The soldiers also like to study maps, strategize, and guess what the next move was and whether it would be successful.  Wilkeson argued that the enlisted men were skilled and accurate in their military reasoning and they could usually accurately judge the state of the campaigns.  One night the men sat up for hours studying maps "earnestly endeavoring to fathom Grant's plans" (Wilkeson 100).

Grant's leadership was for the most part welcomed by the Army of the Potomac because the men believed he would be more aggressive than his predecessors.  Wilkeson remembered hearing one man assert that Grant "cannot be weaker or more inefficient than the generals who have wasted the lives of our comrades during the past three years" (Wilkeson 37).  When Grant came in command of the Army of the Potomac, the men were ready to be led to victory or defeat and most just wanted the war to end.  Grant brought more recruits and firmer regulation and discipline.  When the campaign began, men were high in spirits and ready to go.  The Army of the Potomac had "longed for a fighting general - one who would fight, and fight, and fight" (Wilkeson 88), and with Grant, they got one.

Wilkeson seemed to have animosity toward many of the generals.  He believed they were lazy and did not fight with their troops like they should.  He sometimes doubted their ability to accurately judge the state of a battle or campaign.  He mentioned being worried at times "that Grant would keep sending us to the slaughter" (Wilkeson 123).  He criticized the generals for procrastinating on flank movements.  He denounced Generals Winfield Scott Hancock and William F. Smith for "dawdling the night away" (Wilkeson 172) when sensitive information regarding Confederate positions had been found.  He also criticized the amount of Union generals who lost their lives, arguing if they were doing their jobs correctly more would have been lost.  Wilkeson explained "[w]e knew the fighting generals and we respected them, and we knew the cowards and despised them" (Wilkeson 185).  The lack of fighting on the part of the generals, Wilkeson argued, was one of the biggest demoralizers of the Army of the Potomac.

Wilkeson often noted the poverty he saw among the Confederate soldiers and that it was especially evident "by the clothing and equipment of her dead" (Wilkeson 125).  He was impressed that despite their poverty, they fought "like men of purely American blood"(Wilkeson 70).  This shows that while Wilkeson fought for the purpose of reunification, he admired the Confederate soldiers and still considered them brothers.  He described them as skilled fighters who could be "deadly accurate" (Wilkeson 71).  Wilkeson never expressed in his writings bitterness or hatred for the Confederacy or its citizens.  He often applauded their courage and competence.
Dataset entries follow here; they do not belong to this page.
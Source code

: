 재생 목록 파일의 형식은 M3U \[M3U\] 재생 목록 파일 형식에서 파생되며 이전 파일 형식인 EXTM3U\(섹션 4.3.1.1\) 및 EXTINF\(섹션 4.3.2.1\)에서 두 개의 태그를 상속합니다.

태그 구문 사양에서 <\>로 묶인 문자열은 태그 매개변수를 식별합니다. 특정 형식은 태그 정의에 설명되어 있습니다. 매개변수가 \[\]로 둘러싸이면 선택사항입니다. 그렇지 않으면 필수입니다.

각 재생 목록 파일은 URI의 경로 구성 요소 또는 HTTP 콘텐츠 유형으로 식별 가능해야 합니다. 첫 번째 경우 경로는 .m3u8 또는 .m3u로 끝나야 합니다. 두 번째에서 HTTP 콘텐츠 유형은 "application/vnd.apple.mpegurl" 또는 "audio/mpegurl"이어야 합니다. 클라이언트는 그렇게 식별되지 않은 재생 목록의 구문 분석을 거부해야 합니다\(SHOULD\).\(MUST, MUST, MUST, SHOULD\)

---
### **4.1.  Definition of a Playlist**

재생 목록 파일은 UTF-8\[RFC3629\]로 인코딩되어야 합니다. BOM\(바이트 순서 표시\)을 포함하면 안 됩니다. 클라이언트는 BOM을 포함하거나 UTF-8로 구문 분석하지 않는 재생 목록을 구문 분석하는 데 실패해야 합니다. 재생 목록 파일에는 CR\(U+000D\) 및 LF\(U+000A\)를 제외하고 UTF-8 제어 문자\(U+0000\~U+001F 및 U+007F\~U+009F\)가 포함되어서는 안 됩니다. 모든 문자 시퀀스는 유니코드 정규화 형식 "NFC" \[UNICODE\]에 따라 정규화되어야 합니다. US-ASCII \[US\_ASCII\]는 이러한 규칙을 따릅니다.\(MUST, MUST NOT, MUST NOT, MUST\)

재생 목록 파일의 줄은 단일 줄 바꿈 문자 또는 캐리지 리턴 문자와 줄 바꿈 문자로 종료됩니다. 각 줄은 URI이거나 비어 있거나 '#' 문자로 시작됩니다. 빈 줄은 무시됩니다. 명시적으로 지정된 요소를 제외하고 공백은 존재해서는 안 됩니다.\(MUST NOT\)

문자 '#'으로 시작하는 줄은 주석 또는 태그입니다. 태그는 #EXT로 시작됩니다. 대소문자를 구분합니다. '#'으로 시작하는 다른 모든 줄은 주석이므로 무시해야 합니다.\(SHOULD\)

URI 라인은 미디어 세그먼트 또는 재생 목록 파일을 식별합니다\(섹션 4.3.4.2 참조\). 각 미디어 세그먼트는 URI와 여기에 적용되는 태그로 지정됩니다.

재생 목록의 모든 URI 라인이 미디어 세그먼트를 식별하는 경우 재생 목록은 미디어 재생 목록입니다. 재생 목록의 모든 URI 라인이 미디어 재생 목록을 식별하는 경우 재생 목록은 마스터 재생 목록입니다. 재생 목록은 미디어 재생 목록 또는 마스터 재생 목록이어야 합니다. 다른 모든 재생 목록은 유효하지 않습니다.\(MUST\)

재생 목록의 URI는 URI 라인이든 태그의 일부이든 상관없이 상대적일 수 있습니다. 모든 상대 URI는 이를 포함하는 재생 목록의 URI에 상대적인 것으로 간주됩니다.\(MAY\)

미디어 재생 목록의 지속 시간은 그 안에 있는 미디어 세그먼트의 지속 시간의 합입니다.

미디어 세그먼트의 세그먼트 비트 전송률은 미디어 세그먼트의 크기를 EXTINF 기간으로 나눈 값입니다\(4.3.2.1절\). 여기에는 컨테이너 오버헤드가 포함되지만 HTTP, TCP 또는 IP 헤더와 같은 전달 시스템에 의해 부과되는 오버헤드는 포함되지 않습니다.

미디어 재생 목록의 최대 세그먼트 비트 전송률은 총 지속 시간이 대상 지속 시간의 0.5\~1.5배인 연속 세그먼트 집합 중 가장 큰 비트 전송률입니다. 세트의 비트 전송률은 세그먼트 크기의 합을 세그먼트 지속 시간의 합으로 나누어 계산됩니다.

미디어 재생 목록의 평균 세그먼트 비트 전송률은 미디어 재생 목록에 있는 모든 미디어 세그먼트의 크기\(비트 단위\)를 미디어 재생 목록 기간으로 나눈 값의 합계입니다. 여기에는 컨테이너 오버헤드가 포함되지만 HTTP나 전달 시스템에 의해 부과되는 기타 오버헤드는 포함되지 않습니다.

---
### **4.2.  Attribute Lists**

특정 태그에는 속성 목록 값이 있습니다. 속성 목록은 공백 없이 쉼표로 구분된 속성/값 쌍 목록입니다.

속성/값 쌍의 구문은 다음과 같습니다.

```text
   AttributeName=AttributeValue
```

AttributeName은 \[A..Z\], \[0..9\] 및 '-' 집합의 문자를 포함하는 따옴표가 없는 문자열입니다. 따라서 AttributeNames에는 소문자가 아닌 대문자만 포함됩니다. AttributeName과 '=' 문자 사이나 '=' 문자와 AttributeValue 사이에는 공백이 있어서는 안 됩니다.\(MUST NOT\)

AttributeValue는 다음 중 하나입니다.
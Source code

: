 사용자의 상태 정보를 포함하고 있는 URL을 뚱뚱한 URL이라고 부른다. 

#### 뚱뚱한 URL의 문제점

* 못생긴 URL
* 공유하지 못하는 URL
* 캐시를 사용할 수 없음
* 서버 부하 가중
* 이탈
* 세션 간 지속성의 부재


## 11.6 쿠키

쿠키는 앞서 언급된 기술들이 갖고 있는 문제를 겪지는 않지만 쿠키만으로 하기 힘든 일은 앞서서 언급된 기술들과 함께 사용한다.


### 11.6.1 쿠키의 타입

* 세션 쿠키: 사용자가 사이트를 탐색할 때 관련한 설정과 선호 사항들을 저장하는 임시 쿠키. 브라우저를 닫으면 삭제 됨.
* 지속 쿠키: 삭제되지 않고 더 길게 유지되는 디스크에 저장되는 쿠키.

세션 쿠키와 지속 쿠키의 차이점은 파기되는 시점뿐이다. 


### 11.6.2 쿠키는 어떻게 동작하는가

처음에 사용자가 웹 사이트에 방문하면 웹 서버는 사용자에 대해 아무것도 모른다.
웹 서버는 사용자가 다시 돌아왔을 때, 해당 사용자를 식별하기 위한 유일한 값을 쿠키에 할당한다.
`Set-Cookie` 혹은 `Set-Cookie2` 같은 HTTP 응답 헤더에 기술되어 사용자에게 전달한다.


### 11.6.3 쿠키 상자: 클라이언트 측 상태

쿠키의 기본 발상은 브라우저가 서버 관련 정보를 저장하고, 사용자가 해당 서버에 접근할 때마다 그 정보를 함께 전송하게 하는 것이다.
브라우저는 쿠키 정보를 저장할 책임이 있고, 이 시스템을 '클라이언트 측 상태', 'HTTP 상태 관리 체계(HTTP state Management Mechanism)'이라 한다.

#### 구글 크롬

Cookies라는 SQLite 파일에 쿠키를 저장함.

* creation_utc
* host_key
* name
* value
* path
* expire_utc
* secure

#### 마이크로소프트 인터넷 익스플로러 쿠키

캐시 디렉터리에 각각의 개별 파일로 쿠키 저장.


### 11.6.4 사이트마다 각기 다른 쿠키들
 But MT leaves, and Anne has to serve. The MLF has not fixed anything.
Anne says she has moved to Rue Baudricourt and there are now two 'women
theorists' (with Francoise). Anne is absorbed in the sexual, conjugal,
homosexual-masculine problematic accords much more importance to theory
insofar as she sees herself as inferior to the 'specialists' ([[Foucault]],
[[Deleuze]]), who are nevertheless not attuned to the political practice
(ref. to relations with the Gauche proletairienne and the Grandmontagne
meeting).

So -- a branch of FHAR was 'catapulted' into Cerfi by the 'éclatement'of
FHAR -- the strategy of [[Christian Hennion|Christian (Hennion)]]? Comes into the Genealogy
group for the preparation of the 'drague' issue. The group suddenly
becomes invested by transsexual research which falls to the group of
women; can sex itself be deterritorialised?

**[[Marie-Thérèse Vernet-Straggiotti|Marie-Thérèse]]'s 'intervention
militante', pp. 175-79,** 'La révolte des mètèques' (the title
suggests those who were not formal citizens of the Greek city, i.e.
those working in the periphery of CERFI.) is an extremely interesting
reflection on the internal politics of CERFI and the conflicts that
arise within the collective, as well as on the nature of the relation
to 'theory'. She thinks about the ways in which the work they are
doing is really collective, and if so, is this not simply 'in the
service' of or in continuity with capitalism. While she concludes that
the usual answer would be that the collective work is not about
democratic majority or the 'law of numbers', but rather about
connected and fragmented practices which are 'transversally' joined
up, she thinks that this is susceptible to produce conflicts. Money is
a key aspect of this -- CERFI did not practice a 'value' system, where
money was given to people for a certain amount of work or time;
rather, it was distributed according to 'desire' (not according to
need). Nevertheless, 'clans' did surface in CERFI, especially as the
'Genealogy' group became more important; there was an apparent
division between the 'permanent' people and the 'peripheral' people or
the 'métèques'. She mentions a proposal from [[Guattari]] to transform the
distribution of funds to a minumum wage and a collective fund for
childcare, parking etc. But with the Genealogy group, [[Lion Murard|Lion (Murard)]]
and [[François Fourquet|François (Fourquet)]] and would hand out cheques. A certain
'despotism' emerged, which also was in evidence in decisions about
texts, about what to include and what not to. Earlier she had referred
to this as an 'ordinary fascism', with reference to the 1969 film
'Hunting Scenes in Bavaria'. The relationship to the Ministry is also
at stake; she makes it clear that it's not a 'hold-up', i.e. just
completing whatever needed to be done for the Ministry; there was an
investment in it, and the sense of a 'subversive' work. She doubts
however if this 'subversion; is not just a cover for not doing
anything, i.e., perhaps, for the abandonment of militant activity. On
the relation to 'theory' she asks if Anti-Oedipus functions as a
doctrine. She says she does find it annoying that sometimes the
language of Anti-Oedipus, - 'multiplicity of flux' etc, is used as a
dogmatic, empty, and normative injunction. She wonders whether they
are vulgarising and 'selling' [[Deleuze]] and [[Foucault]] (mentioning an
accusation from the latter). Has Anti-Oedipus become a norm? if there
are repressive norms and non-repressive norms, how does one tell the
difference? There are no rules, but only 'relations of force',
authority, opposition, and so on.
Despite the animosity between the North and the South, Wilkeson described moments of kindness between the two sides.  Wounded men would help other wounded men, despite their allegiance, to safely.  Wilkeson illustrated a touching scene where two soldiers, one Union and the other Confederate, were "drinking in turn out of a Union canteen, as they lay behind a tree" (Wilkeson 73).  He also recalled honorable Confederate soldiers who in one instance "understood what was being done and ceased to shoot" (Wilkeson 138) when a Union soldier ran into the line of fire to rescue another wounded soldier.  Wilkeson described "an unwritten code of honor among the infantry that forbade the shooting of men while attending to the imperative calls of nature" (Wilkeson 121).  Wilkeson himself once shared food with lost Confederate soldiers in the woods.  These exceptions show the humanity soldiers still have when they are fighting one another.

Wilkeson argued that the Union made two large mistakes during the Civil War.  The first was calling for volunteers to fight.  He believed that a draft should have happened sooner.  That way, the end of the war would not have been so wrought with bounty-jumpers and cowards.  The second mistake he saw was in the appointment of generals.  He argued that appointing mainly West Point graduates was a mistake because they were never soldiers themselves and were not fit to command soldiers.  He further goes on to say that West Point should be shut down.  He placed the blame for the war being drawn out as long as it was firmly on the shoulders of those West Point generals.